Forum Moderators: Robert Charlton & goodroi
1) How is the page being picked up if the site isn't being spidered
2) Why are the pages being dropped from the idex
3) How can I stop this happening
Would very much appreciate clarity on this as it's driving me crazy and I can't find any relevant info anywhere.
many thanks
A site map may help.
But there may be other issues; meta tag, <TITLE>, duplicate content, code bloat ...
Is this an isolated problem or does the site have any other problems?
The site ranks well for category pages - but does tend to have a problem with product pages being indexed. They have an xml site map that is auto updated when a new product page is produced - I would say that 100% of category pages are indexed and about 10% of product pages. They rank for a few days and then dissapear even if they do appear on the site map - if they don't put a link off the homepage - they don't seem to get indexed at all.
There is one odd thing that springs to mind - they have a url rewrite for all product pages to make them SEO friendly - this is custom written rather than an off the shelf solution - do you think this might have something to do with it?

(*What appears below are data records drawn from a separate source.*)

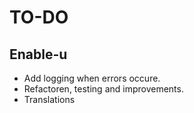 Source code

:# TO-DO

## Enable-u

- Add logging when errors occure.
- Refactoren, testing and improvements.
- Translations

In terms of on the page stuff - if anything I would say they are in danger of being over optmised (although the category pages follow the same SEO practises as the product pages and these seem to do ok).
With regards to duplicate content - not an issue other than the url rewrite, but I'm pretty sure that it is only picking up the "re-written" url and not the original.

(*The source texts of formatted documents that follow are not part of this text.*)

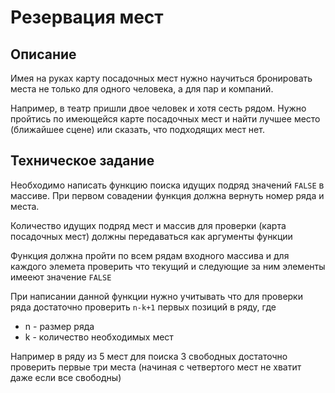 # Резервация мест

## Описание

Имея на руках карту посадочных мест нужно научиться бронировать места не только для одного человека, а для пар и компаний.

Например, в театр пришли двое человек и хотя сесть рядом. Нужно пройтись по имеющейся карте посадочных мест и найти лучшее место (ближайшее сцене) или сказать, что подходящих мест нет.

## Техническое задание

Необходимо написать функцию поиска идущих подряд значений `FALSE` в массиве. При первом совадении функция должна вернуть номер ряда и места. 

Количество идущих подряд мест и массив для проверки (карта посадочных мест) должны передаваться как аргументы функции

Функция должна пройти по всем рядам входного массива и для каждого элемета проверить что текущий и следующие за ним элементы имееют значение `FALSE`

При написании данной функции нужно учитывать что для проверки ряда достаточно проверить `n-k+1` первых позиций в ряду, где 
* n - размер ряда
* k - количество необходимых мест

Например в ряду из 5 мест для поиска 3 свободных достаточно проверить первые три места (начиная с четвертого мест не хватит даже если все свободны)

Can't think of anything else that might help!?
cheers
I don't think your automated renaming and re-sitemapping should be a problem - so long as it works, but I'd be concerned about the sight navigation being too dynamic; good navigation needs stability and html links; new internal links added is just fine; but links chamging isn't!
Another big issue for many automated sites is small unique content per page, with heavy 'shared content'.
Let xenu be your friend, too.
I have just spoken to the client - it's not a re-write as such - the url's are re-written within the database using a VB script- they take the name of the product - hyphenate it and produce an asp page so the domain is www.domain.co.uk/directory/product-product.asp
He did say whilst answering this question that the page that produces the product html page relies heavily on server side includes
i explain it here
[webmasterworld.com...]
In summary the pages when listed in the index have full PR value, when Sandboxed they have a grey toolbar. I really think this is some sort of New Page sandbox filter on large established sites.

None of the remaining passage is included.